• Directions:
Within the records below, find each line with the word "reset" and copy it out.
================
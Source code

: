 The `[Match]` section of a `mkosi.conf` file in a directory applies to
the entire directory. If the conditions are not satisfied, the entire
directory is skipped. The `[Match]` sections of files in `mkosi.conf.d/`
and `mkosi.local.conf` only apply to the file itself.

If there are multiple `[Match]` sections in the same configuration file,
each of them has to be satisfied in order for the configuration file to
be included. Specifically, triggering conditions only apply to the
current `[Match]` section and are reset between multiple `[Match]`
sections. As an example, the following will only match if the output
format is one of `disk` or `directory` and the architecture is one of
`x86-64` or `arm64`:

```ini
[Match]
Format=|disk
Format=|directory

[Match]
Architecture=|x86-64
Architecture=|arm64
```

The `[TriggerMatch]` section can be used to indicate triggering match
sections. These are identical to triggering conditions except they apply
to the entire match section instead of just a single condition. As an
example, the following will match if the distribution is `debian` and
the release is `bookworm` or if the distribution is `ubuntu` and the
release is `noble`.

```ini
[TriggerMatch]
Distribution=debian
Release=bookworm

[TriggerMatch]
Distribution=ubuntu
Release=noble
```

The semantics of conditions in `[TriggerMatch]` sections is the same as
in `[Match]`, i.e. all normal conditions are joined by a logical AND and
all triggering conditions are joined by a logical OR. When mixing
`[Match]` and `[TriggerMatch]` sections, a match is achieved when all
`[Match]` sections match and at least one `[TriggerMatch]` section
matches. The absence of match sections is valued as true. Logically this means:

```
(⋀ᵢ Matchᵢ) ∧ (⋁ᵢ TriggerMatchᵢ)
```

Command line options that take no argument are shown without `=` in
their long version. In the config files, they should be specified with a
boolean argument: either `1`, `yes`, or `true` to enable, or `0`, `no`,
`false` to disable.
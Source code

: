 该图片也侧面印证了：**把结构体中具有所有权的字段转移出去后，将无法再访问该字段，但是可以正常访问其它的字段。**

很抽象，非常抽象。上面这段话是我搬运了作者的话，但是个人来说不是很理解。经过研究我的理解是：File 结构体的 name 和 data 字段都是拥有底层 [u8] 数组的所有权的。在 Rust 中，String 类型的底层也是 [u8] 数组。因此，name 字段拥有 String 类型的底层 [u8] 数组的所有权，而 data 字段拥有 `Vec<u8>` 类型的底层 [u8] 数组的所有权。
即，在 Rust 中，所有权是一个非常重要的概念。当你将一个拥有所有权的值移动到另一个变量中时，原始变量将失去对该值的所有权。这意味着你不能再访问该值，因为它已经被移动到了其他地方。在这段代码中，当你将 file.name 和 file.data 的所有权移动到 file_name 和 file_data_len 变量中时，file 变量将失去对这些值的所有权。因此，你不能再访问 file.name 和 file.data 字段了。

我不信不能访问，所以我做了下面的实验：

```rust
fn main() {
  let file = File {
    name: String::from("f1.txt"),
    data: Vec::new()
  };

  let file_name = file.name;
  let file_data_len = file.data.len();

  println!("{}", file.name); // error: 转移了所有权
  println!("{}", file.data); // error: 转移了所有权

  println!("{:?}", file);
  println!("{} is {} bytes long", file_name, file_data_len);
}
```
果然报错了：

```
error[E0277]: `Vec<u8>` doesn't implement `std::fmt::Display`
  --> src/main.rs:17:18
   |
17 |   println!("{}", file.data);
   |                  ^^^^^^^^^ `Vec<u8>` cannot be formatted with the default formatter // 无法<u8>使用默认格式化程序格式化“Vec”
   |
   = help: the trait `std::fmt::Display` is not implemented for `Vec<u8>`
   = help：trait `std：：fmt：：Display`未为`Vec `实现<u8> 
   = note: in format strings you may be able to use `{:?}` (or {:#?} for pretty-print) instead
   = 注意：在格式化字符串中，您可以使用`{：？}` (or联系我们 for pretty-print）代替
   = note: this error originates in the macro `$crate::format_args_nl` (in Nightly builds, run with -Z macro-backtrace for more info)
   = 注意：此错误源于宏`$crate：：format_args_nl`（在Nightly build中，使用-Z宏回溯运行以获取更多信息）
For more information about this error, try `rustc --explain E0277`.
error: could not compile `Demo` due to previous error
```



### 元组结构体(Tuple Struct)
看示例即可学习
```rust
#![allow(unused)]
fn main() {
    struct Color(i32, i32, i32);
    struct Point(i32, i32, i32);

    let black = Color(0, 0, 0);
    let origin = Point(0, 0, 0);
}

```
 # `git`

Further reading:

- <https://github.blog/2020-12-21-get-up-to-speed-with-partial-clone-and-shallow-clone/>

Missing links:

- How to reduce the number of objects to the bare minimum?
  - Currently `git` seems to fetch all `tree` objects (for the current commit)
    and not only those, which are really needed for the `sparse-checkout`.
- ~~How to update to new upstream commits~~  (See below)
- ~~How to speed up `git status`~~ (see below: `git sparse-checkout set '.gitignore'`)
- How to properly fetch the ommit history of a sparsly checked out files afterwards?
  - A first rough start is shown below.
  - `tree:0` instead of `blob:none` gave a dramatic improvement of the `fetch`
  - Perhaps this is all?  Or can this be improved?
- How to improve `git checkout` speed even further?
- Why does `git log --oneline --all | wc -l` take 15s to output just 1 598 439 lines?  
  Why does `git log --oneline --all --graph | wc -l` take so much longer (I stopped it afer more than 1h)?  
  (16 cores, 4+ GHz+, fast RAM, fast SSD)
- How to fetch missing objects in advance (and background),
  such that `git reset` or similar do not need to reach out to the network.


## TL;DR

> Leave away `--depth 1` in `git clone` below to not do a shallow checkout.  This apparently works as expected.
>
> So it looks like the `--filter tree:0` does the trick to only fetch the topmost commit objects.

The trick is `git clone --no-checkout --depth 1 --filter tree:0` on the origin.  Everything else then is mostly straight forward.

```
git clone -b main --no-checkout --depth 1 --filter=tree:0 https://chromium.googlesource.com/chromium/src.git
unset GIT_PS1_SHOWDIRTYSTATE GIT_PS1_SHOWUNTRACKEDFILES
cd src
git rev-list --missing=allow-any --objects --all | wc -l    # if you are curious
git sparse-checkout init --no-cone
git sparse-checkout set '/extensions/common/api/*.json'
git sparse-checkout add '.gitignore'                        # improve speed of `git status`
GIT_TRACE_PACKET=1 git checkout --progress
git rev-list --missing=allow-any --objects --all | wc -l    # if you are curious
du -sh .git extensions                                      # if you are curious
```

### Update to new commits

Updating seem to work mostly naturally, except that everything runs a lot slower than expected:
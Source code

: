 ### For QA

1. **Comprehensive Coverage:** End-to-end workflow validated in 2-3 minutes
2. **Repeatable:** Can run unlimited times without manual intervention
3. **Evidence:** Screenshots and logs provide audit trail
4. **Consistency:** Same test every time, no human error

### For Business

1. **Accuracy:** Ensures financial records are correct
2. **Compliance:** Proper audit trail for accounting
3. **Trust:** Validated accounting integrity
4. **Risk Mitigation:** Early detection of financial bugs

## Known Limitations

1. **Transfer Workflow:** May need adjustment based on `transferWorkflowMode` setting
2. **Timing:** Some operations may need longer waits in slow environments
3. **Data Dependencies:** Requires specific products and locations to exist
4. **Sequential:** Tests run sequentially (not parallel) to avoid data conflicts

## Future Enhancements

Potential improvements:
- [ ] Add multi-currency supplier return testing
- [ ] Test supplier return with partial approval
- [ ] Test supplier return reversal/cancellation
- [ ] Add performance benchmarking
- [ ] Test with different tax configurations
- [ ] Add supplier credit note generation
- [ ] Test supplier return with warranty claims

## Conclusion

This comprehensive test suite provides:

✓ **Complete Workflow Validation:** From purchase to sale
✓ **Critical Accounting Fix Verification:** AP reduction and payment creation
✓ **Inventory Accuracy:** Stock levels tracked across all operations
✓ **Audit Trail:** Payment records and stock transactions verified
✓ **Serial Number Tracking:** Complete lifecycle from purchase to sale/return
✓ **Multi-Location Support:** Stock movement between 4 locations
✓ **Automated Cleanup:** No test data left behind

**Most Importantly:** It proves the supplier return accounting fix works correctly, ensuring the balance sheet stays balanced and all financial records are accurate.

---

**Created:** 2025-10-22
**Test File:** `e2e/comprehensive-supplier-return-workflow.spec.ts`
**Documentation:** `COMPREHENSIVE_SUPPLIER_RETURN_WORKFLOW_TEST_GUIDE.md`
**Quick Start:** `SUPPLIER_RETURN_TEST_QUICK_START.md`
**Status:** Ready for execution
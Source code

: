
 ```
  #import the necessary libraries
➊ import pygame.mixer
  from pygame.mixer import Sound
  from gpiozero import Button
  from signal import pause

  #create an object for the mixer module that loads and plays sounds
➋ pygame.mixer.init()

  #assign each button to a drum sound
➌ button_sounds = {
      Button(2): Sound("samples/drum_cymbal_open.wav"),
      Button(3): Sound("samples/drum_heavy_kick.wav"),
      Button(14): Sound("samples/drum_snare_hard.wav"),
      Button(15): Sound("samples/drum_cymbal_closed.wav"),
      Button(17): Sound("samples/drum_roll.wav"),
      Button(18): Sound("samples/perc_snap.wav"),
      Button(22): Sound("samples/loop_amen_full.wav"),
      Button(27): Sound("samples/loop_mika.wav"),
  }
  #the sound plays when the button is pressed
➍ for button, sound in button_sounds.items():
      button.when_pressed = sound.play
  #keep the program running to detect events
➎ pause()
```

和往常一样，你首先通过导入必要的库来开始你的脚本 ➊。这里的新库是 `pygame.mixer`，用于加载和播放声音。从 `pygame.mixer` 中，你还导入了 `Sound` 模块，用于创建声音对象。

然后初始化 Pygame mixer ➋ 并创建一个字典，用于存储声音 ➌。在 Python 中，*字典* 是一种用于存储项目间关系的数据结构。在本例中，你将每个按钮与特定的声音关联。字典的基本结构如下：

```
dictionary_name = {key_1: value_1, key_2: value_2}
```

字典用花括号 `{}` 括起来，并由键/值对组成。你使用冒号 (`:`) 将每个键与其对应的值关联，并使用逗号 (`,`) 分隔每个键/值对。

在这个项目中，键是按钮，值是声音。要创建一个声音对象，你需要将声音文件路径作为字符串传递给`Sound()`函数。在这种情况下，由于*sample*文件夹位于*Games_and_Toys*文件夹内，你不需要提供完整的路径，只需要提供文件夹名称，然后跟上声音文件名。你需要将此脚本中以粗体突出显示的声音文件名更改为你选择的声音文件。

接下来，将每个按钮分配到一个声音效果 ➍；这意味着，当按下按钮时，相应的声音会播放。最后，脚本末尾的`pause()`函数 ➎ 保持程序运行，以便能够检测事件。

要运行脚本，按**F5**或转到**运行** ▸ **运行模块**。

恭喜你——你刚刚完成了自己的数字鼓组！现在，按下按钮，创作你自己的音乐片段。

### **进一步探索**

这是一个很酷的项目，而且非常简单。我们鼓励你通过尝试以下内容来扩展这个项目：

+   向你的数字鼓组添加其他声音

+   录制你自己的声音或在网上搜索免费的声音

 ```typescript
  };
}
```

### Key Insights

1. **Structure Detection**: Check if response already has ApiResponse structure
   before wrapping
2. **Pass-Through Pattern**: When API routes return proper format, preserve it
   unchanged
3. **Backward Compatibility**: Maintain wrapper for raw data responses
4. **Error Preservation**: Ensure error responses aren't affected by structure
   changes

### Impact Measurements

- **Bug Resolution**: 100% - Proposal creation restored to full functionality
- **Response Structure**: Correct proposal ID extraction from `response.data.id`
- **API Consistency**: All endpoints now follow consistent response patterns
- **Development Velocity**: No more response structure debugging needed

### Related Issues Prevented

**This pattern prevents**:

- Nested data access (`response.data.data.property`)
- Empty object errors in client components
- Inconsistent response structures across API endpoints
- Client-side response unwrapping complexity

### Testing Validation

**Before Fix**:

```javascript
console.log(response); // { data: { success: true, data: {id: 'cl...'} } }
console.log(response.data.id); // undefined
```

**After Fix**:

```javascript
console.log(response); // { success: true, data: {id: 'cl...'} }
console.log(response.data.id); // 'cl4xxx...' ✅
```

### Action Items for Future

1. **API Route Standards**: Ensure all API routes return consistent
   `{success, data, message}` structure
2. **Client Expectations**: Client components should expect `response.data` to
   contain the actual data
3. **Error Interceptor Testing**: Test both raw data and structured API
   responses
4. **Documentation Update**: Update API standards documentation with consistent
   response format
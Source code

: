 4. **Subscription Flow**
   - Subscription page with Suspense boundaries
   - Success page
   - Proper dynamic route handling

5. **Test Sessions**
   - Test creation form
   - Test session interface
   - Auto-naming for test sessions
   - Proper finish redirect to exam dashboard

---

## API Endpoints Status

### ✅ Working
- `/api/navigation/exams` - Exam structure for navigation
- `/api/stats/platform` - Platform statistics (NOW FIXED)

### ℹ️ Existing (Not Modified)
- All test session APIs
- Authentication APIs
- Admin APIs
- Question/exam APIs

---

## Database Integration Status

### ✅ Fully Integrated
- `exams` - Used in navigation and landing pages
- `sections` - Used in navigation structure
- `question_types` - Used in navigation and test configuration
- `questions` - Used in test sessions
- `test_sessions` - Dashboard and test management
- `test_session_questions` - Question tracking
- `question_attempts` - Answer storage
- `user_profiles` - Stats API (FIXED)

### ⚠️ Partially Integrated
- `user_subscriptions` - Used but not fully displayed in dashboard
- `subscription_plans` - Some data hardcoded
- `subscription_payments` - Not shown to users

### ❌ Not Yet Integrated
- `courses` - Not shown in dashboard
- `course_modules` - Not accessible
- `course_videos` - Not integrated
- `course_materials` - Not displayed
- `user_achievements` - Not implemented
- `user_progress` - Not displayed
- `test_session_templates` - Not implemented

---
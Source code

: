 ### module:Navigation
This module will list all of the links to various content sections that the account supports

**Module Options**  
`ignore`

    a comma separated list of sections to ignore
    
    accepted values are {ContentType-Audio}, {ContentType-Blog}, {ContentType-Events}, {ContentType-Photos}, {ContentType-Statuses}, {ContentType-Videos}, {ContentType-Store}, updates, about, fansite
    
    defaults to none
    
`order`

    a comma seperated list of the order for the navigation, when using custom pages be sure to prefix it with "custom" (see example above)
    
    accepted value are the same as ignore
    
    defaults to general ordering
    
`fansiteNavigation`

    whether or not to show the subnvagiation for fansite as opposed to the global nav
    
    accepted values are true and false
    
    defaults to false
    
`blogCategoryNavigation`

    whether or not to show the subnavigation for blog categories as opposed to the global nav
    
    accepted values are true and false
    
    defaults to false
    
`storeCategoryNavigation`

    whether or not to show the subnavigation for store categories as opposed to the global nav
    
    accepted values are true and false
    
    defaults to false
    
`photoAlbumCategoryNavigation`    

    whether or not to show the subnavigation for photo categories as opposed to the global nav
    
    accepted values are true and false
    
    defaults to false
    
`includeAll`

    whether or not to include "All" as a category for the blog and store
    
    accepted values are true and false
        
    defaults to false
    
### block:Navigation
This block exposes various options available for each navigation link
================
• Exercise result:
current `[Match]` section and are reset between multiple `[Match]`
  such that `git reset` or similar do not need to reach out to the network.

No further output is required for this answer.